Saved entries
########

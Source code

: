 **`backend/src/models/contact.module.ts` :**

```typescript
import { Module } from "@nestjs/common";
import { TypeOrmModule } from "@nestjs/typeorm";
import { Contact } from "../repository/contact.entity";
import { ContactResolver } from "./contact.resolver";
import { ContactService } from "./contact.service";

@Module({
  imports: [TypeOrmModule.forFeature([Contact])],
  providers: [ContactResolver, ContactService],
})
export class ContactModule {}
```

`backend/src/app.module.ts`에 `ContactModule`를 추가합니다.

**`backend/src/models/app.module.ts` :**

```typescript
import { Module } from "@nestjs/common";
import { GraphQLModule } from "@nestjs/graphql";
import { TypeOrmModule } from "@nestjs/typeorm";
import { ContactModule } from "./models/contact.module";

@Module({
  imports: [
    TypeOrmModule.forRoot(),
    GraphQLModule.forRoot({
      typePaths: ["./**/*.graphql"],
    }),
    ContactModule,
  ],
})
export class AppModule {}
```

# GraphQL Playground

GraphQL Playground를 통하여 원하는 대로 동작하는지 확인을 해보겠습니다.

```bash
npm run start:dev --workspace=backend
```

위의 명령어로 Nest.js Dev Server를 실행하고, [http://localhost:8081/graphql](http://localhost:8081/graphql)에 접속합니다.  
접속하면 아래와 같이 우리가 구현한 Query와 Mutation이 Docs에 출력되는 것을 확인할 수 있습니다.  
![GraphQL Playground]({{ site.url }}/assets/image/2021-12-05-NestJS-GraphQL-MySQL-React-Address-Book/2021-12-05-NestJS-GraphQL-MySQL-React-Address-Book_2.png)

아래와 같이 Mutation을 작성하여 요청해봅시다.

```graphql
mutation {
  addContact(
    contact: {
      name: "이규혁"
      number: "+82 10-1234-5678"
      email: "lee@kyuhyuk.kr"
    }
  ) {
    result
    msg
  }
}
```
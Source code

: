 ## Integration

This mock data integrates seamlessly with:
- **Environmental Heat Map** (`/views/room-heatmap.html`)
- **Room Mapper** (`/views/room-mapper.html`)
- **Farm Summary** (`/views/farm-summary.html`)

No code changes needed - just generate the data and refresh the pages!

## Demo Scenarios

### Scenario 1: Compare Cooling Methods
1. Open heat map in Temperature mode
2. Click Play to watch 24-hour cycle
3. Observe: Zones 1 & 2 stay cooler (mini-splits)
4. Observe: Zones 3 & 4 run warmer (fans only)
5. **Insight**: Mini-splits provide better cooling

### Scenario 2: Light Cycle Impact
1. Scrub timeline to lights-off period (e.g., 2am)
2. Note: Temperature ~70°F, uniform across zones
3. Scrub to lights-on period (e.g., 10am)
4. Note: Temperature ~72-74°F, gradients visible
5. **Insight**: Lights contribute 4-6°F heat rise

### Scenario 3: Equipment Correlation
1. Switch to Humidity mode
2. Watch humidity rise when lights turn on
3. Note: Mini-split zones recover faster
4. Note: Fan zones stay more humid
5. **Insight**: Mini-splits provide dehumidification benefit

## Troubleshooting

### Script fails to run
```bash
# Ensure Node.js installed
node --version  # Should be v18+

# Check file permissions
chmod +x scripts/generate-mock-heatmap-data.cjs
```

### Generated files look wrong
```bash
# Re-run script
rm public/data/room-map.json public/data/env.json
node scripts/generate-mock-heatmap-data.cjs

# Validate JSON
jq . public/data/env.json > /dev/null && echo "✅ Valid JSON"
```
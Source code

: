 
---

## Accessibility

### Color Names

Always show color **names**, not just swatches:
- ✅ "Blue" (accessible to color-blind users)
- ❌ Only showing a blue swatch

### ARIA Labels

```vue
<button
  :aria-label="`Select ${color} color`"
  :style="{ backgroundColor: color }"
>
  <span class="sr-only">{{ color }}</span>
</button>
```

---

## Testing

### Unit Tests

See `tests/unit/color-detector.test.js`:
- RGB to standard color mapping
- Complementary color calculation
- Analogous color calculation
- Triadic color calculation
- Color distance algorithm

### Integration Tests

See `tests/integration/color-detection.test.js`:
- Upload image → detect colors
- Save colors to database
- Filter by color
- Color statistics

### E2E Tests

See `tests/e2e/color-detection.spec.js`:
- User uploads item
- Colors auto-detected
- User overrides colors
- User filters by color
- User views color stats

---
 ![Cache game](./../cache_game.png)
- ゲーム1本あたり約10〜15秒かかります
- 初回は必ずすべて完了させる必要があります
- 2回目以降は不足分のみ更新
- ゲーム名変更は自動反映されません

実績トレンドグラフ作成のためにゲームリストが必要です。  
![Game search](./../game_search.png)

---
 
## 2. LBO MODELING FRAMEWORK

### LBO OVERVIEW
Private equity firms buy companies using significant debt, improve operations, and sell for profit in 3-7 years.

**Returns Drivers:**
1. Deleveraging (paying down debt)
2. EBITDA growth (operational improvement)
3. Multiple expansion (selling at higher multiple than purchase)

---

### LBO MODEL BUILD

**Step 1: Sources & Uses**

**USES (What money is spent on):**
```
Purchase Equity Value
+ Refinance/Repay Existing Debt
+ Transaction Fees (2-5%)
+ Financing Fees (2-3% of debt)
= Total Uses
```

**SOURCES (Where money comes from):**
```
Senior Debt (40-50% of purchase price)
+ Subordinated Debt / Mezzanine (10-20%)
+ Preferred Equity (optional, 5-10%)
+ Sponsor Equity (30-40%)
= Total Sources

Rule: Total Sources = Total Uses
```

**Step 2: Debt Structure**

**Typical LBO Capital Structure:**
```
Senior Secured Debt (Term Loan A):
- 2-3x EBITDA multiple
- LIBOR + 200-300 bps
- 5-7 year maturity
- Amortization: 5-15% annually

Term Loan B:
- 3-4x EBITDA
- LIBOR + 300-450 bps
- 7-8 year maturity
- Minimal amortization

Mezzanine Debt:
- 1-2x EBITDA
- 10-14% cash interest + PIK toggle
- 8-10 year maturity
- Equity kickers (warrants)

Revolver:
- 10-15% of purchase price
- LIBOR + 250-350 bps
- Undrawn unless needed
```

########

- [Assigned task]
In the entries above, find each line that has the word "backend". Copy it.

- [Finished exercise]
: **`backend/src/models/contact.module.ts` :**
`backend/src/app.module.ts`에 `ContactModule`를 추가합니다.
**`backend/src/models/app.module.ts` :**
npm run start:dev --workspace=backend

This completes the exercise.